[Source texts of formatted documents]
↓↓↓

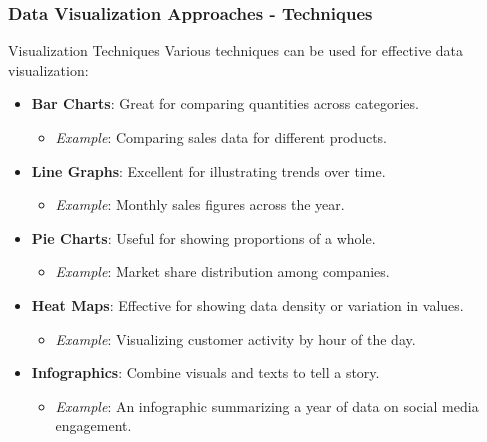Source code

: \documentclass{beamer}
\begin{document}
\begin{frame}[fragile]
    \frametitle{Data Visualization Approaches - Techniques}
    
    \begin{block}{Visualization Techniques}
        Various techniques can be used for effective data visualization:
    \end{block}
    
    \begin{itemize}
        \item \textbf{Bar Charts}: Great for comparing quantities across categories. 
            \begin{itemize}
                \item \textit{Example}: Comparing sales data for different products.
            \end{itemize}
        
        \item \textbf{Line Graphs}: Excellent for illustrating trends over time.
            \begin{itemize}
                \item \textit{Example}: Monthly sales figures across the year.
            \end{itemize}
        
        \item \textbf{Pie Charts}: Useful for showing proportions of a whole.
            \begin{itemize}
                \item \textit{Example}: Market share distribution among companies.
            \end{itemize}

        \item \textbf{Heat Maps}: Effective for showing data density or variation in values.
            \begin{itemize}
                \item \textit{Example}: Visualizing customer activity by hour of the day.
            \end{itemize}

        \item \textbf{Infographics}: Combine visuals and texts to tell a story.
            \begin{itemize}
                \item \textit{Example}: An infographic summarizing a year of data on social media engagement.
            \end{itemize}
    \end{itemize}
    

\end{frame}
\end{document}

↑↑↑

- _EXERCISE OBJECTIVE_: Start copying at the line that contains "tell a story." and stop after the last line of the records, keeping every line exactly.

- _ANSWER TO THIS EXERCISE_:
        \item \textbf{Infographics}: Combine visuals and texts to tell a story.
            \begin{itemize}
                \item \textit{Example}: An infographic summarizing a year of data on social media engagement.
            \end{itemize}
    \end{itemize}
    

\end{frame}
\end{document}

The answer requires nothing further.